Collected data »

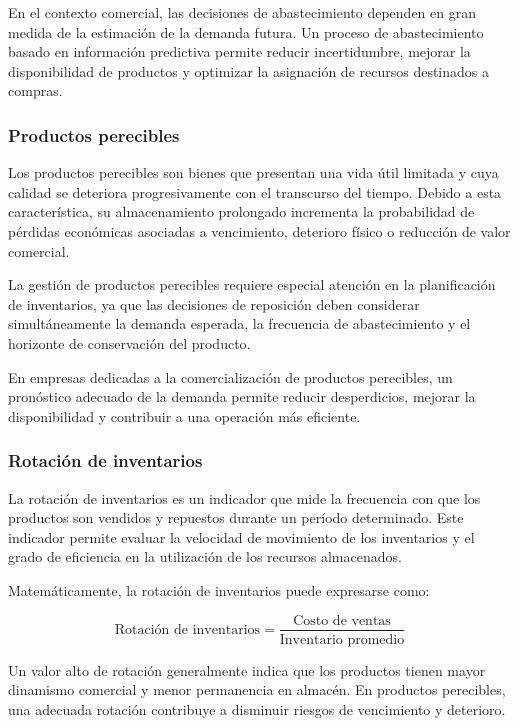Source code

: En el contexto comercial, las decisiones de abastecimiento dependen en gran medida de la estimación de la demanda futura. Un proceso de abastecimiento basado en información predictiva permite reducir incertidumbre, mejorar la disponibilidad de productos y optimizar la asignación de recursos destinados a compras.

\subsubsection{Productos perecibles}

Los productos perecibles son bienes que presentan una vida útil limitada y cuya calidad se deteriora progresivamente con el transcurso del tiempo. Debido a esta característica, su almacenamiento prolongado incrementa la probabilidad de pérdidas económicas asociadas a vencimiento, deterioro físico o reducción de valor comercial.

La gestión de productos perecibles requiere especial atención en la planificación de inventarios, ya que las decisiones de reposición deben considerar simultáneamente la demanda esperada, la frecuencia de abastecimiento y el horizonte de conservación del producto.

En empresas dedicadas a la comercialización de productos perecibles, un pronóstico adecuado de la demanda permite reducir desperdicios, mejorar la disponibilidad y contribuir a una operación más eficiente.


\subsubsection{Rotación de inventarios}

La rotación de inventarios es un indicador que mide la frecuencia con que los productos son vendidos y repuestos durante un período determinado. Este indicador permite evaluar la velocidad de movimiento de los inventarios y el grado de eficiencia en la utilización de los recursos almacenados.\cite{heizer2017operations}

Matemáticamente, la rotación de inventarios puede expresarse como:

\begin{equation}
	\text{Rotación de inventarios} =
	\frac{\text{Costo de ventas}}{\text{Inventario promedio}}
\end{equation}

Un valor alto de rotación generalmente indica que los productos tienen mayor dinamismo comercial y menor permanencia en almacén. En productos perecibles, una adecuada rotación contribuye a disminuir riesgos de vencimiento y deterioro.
==
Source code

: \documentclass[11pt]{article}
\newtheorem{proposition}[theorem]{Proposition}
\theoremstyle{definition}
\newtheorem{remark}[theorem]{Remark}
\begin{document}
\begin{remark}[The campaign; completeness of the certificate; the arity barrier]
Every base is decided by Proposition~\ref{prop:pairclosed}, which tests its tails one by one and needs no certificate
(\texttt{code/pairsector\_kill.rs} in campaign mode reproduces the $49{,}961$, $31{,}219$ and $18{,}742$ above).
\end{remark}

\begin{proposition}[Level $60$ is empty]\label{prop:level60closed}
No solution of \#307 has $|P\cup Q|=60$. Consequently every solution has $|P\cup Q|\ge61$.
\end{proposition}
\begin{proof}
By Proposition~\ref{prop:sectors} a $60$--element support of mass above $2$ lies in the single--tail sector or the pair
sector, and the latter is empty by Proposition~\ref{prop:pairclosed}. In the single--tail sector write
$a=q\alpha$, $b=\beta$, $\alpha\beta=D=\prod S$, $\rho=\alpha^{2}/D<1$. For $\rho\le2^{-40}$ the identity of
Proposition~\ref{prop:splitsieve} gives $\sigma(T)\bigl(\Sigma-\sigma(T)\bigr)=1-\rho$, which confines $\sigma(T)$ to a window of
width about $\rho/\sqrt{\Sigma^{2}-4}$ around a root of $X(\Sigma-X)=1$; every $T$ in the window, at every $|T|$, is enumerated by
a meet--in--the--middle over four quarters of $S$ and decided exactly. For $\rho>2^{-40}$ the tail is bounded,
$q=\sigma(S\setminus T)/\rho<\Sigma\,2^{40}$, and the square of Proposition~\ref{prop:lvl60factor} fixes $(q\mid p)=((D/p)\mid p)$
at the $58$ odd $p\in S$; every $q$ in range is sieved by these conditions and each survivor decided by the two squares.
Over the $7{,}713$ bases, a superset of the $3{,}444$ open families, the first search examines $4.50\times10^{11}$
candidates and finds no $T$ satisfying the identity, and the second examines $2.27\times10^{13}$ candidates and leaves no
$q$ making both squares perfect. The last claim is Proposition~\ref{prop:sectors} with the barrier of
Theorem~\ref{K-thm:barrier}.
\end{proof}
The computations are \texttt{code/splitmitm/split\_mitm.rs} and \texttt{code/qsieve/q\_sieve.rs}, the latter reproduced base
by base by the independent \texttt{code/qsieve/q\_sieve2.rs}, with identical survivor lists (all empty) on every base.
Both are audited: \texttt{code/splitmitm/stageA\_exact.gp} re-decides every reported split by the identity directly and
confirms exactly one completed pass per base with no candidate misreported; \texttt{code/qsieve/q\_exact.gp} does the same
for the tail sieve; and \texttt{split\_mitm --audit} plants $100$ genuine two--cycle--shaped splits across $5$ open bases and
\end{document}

ASSIGNMENT » Return the span of lines in the data above that opens at the line with "a window of" and closes at the line with "bases, a superset", exactly, ends included, nothing else.

RESPONSE BELOW »
Proposition~\ref{prop:splitsieve} gives $\sigma(T)\bigl(\Sigma-\sigma(T)\bigr)=1-\rho$, which confines $\sigma(T)$ to a window of
width about $\rho/\sqrt{\Sigma^{2}-4}$ around a root of $X(\Sigma-X)=1$; every $T$ in the window, at every $|T|$, is enumerated by
a meet--in--the--middle over four quarters of $S$ and decided exactly. For $\rho>2^{-40}$ the tail is bounded,
$q=\sigma(S\setminus T)/\rho<\Sigma\,2^{40}$, and the square of Proposition~\ref{prop:lvl60factor} fixes $(q\mid p)=((D/p)\mid p)$
at the $58$ odd $p\in S$; every $q$ in range is sieved by these conditions and each survivor decided by the two squares.
Over the $7{,}713$ bases, a superset of the $3{,}444$ open families, the first search examines $4.50\times10^{11}$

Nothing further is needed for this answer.